[Items from a data source]

= = =

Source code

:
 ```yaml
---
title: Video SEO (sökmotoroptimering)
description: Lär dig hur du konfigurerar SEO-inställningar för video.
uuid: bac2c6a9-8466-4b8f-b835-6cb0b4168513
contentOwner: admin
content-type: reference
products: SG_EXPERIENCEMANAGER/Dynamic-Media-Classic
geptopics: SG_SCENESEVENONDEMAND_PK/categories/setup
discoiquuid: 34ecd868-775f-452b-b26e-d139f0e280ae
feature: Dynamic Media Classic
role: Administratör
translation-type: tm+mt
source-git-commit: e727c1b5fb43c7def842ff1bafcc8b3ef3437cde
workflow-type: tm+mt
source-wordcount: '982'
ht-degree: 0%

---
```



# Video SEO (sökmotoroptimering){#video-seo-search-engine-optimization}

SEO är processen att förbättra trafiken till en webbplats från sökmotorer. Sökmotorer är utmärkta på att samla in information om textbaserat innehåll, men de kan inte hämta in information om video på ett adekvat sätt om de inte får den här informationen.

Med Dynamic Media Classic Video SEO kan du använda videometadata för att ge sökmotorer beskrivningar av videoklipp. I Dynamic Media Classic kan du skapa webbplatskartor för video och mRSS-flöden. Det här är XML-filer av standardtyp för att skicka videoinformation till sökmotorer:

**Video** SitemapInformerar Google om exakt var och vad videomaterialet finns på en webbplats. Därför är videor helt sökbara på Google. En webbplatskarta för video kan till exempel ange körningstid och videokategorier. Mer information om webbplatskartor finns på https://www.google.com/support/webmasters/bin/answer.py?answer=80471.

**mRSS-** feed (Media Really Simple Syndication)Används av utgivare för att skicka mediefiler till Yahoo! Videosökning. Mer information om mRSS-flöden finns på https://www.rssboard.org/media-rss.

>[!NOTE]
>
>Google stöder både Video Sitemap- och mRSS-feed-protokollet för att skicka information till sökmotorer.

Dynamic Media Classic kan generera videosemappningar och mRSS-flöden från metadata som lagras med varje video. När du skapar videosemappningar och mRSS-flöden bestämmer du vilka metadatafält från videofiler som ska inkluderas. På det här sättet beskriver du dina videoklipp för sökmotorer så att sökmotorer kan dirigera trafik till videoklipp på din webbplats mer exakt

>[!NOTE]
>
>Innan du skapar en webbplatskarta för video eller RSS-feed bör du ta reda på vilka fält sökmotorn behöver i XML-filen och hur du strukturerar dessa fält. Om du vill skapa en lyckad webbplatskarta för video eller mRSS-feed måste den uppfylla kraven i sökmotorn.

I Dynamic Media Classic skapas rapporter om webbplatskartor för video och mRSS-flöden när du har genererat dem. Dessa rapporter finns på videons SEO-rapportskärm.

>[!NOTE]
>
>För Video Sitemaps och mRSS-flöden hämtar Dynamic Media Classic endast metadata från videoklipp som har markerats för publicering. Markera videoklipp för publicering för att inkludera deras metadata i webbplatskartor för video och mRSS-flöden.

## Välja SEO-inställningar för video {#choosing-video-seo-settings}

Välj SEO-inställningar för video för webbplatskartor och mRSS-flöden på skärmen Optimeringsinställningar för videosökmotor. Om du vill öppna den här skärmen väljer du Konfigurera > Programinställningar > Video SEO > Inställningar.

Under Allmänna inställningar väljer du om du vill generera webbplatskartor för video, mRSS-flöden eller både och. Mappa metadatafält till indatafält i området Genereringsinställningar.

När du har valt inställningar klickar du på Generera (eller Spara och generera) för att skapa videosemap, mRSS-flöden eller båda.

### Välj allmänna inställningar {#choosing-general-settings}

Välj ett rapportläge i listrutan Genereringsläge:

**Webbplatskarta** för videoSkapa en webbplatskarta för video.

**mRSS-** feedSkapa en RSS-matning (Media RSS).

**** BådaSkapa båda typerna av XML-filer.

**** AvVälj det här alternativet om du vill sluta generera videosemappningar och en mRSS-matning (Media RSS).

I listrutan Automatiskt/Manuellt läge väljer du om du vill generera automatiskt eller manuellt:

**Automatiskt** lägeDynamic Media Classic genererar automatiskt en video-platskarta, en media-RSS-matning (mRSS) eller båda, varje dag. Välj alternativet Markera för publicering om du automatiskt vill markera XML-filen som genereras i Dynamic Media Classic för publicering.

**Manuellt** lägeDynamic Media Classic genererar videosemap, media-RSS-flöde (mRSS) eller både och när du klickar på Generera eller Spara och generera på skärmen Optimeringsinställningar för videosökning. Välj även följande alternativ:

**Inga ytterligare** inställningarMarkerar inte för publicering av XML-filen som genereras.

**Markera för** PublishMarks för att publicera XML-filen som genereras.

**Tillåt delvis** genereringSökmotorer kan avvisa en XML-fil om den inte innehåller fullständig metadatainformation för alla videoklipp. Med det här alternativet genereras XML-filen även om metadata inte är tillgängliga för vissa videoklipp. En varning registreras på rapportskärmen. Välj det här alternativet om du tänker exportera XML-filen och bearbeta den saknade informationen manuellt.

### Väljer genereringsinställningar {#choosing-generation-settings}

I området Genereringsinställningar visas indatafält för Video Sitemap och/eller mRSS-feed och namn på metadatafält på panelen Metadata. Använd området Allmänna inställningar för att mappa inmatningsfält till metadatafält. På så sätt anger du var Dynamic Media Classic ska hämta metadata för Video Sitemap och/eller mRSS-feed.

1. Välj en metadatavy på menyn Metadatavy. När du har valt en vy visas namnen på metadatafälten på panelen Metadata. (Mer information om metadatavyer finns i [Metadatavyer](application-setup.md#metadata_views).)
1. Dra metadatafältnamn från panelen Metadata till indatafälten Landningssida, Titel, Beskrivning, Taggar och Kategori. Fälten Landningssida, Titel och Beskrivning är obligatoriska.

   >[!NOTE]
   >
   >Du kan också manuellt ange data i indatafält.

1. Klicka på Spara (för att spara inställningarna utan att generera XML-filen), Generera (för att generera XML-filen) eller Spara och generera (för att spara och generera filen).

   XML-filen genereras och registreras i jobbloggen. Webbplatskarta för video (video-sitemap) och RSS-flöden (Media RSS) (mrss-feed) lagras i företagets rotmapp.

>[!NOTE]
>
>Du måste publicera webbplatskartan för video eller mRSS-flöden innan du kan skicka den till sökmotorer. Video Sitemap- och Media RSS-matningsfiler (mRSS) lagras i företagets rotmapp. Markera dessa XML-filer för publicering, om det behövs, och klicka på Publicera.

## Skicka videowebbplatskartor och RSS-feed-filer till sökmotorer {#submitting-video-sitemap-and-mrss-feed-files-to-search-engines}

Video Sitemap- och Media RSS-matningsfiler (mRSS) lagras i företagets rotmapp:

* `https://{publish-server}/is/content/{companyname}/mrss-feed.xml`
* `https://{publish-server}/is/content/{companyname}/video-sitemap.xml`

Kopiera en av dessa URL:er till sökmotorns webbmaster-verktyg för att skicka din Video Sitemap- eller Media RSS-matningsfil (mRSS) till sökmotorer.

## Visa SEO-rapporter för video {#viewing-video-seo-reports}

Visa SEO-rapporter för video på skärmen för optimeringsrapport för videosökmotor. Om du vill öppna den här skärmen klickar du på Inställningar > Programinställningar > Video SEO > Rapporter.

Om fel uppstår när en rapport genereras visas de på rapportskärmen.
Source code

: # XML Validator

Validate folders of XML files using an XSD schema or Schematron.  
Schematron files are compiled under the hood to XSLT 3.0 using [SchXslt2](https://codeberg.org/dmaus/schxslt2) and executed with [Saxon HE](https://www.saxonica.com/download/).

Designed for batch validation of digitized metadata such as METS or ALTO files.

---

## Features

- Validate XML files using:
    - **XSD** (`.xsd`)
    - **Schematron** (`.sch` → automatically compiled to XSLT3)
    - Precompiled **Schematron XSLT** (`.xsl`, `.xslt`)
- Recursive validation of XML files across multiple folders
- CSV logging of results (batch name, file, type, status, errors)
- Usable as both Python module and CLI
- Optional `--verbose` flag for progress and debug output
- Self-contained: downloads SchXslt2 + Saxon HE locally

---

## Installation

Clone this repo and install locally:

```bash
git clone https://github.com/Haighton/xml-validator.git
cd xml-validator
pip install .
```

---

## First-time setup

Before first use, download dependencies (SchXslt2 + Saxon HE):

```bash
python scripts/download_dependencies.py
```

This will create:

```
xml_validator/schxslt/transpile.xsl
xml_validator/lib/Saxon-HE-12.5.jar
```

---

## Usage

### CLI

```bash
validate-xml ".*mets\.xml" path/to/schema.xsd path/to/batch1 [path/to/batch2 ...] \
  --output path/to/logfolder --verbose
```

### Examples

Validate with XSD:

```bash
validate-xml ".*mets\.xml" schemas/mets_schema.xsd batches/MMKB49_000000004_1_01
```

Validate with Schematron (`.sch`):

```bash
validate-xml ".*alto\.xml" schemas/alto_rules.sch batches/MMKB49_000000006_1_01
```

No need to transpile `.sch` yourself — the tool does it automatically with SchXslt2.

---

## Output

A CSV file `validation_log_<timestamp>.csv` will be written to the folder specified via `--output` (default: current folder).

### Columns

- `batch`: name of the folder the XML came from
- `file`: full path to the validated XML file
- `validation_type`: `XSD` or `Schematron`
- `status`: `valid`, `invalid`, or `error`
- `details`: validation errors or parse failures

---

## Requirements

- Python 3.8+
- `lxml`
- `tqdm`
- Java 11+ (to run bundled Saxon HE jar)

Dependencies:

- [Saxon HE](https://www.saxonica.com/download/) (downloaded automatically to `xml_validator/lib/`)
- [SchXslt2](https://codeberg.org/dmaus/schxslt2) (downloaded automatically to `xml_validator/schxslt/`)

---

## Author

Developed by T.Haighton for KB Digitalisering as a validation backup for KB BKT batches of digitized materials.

= = =

◆ **Task prompt**
Pull out every line above that holds the word "path".

◆ **Result for this task**
validate-xml ".*mets\.xml" path/to/schema.xsd path/to/batch1 [path/to/batch2 ...] \
  --output path/to/logfolder --verbose
- `file`: full path to the validated XML file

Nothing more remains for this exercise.